» Instructions for the task
Please reproduce the entries below exactly, starting at the first line and ending with the line that holds "with a Command".

[[ The data open ]]

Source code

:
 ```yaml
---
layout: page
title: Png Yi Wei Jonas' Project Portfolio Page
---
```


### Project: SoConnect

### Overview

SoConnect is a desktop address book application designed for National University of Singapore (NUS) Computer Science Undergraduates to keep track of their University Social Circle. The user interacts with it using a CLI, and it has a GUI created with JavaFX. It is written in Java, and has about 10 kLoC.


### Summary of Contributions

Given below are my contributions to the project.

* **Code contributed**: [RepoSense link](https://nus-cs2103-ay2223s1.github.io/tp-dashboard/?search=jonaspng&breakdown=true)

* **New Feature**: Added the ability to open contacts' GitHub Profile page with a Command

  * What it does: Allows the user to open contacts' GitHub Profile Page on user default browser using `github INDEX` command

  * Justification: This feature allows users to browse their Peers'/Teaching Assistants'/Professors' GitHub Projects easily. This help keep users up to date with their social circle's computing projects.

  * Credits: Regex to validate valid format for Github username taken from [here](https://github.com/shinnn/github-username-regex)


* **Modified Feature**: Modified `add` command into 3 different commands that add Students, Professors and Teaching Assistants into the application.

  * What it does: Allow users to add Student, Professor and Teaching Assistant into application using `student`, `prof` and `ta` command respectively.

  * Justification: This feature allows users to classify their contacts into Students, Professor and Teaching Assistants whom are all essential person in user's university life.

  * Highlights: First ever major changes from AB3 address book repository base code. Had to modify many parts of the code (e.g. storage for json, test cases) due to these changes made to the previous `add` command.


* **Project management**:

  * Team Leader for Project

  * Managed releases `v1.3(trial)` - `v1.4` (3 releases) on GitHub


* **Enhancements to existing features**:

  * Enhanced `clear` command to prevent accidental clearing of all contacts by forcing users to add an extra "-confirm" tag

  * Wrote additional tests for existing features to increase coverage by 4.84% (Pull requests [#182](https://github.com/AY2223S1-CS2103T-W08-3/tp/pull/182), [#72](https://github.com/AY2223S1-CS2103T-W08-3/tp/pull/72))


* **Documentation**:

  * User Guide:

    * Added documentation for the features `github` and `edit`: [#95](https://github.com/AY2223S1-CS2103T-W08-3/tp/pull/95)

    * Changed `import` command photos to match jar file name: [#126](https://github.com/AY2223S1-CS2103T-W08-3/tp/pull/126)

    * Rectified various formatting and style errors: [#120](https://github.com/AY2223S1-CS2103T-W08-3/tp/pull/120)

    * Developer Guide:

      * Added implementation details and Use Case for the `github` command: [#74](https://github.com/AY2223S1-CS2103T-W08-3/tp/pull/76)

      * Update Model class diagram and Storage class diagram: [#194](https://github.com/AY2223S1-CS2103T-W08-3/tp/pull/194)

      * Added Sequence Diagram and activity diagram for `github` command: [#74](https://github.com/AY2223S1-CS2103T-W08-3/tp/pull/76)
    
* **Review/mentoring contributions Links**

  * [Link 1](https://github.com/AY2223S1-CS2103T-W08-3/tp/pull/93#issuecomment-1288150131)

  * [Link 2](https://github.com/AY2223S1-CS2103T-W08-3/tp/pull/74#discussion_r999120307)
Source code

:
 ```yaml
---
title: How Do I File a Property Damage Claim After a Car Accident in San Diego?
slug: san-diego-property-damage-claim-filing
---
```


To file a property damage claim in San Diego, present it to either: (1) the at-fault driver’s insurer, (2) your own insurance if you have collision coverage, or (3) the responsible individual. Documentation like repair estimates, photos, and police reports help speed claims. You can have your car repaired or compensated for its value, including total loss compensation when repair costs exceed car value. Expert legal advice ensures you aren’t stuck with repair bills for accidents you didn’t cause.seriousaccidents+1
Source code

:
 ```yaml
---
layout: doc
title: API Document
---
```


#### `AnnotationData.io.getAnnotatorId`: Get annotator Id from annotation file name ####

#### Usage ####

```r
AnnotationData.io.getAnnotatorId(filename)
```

[[ The data closed ]]

» Result of this task
Source code

:
 ```yaml
---
layout: page
title: Png Yi Wei Jonas' Project Portfolio Page
---
```


### Project: SoConnect

### Overview

SoConnect is a desktop address book application designed for National University of Singapore (NUS) Computer Science Undergraduates to keep track of their University Social Circle. The user interacts with it using a CLI, and it has a GUI created with JavaFX. It is written in Java, and has about 10 kLoC.


### Summary of Contributions

Given below are my contributions to the project.

* **Code contributed**: [RepoSense link](https://nus-cs2103-ay2223s1.github.io/tp-dashboard/?search=jonaspng&breakdown=true)

* **New Feature**: Added the ability to open contacts' GitHub Profile page with a Command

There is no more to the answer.